Relative URLs in Google

Forum Moderators: Robert Charlton & goodroi

Message Too Old, No Replies

Relative URLs in Google

tonmaster

10:16 am on May 10, 2005 (gmt 0)

When I link to an inside article within my website, I usually link it, for example:
<a href="resource/linkname.html">Link Name</a>

Does the google spider see this as the full url? like a regular user, which see that link as only 'Link Name', but the link itself
is shown with its full domain. as www.example.com/resource/linkname.html

Let me explain my question again.
What Im trying to figure out is if what Im doing has an affect on how google crawls into my html files, or is it basically the same as putting the full url inside my 'a href' tag?

[edited by: ciml at 10:21 am (utc) on May 10, 2005]
[edit reason] Examplified [/edit]

mrMister

12:28 pm on May 10, 2005 (gmt 0)

Yes, Googlebot (and all other HTML compliant web crawlers) will follow the URL correctly.

steveb

10:09 pm on May 10, 2005 (gmt 0)

It's very different than putting the full URL into the href. Google crawls it, but it will crawl the www and non-www loops of your site separately. Many of the problems people post about these days are due to the use of relative links.

g1smd

10:11 pm on May 10, 2005 (gmt 0)

I avoid relative URLs like: folder/folder/file.html or ../folder/file.html etc.

I use absolute URLs like: /folder/ and /folder/folder/file.html and http://www.domain.com/folder/ etc.

Always set up a 301 redirect from non-www to www so that Google is not confused as to what the site is actually called.

tonmaster

8:32 am on May 11, 2005 (gmt 0)

Steveb, You said:
"Many of the problems people post about these days are due to the use of relative links. "

I didnt know people are having problems with that issue.
Can you please tell me what problems accure from using Relative links instead of absolute ones?

Also, you said "Google crawls it, but it will crawl the www and non-www loops of your site separately"

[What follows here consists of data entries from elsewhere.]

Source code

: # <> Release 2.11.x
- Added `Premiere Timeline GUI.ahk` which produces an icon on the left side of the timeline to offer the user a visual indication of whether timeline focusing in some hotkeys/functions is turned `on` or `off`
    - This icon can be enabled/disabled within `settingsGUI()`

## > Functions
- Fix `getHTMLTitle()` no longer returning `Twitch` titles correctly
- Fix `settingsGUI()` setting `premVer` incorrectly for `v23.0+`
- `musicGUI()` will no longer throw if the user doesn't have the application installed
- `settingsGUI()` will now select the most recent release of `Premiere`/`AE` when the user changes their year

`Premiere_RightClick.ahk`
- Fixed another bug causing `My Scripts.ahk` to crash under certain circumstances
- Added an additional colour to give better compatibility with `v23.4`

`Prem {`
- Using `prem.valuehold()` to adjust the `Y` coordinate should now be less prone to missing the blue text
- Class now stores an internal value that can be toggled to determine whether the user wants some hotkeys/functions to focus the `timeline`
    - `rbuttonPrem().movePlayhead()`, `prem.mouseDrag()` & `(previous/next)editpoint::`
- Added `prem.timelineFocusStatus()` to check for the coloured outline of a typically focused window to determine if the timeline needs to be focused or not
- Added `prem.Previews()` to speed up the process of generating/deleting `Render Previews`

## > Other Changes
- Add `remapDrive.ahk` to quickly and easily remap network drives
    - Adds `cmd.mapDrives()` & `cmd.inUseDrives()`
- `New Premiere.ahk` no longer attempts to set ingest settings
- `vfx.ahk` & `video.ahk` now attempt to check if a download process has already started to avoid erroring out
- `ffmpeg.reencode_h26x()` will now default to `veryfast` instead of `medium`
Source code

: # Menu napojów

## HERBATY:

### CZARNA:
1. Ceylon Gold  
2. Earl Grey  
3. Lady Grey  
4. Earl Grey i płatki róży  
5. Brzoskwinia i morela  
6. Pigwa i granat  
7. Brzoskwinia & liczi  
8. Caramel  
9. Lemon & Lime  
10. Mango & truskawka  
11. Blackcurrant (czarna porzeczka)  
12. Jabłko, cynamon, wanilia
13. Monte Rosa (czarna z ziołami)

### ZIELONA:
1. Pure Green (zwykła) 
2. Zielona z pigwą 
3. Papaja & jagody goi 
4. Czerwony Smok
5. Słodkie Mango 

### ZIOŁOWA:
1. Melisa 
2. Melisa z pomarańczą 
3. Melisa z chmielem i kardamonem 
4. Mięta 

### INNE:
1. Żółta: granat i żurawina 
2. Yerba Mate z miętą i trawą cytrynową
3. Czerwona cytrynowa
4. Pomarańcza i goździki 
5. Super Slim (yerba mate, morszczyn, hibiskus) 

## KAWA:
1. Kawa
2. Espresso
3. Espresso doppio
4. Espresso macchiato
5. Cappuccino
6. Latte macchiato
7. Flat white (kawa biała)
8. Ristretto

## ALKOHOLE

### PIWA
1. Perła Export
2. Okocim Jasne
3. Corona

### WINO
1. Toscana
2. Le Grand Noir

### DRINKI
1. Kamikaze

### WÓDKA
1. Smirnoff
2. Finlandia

so what you mean is, every relative link I have,
like /marketting/index.html - Will be crawled for
domain.com/marketting/index.html & www.domain.com/marketting/index.html?

g1smd,

What is exactly the difference between using
/folder/folder/file.html to older/folder/file.html?
Arent they both considered relative?

Thank you again for your help and knowledge.

reseller

9:13 am on May 11, 2005 (gmt 0)

If you uese relative urls, I suggest adding to your <head></head> section:

I recall either Claus or Reid suggesting that adding above tag might also help preventing 302 hijacking of your pages.

Marval

12:13 pm on May 11, 2005 (gmt 0)

One other problem that can come about is if you have vanity domains (the .net and .org versions of your domain) with an index page to lead people to your .com site. Starting around Jun or Jul of last year googlebot would follow the relative links and assign them randomly to the vanity domains basically splitting your site into pieces - the effect can be seen pretty easily at some of the major sites out there - even Google has the problem - check their backlinks for the .net version or Google and you will see how it can happen.
This leads to splitting of the PR and links throughout your site which of course then can have drastic effects on your rankings. Note that Google seems to have changed their .net page recently to do a 302 to the .com version
HTTP/1.0 302 Found =>
Location => [google.com...]
so hopefully they will not lose too much rank for their site :)

mrMister

3:42 pm on May 11, 2005 (gmt 0)

so what you mean is, every relative link I have,
like /marketting/index.html - Will be crawled for
domain.com/marketting/index.html & www.domain.com/marketting/index.html?

No, steveb is only confusing the issue. That would on;ly be the case if you haven't set your site up properly.

If you have two web sites serving the same data set up at [domain.dom...] and [domain.dom...] then that is a problem in itself and should be fixed using 301 redirects. Trying to fix it using absolute uris including the domain is a half-hearted fix at best and it won't work as well as a 301 redirect.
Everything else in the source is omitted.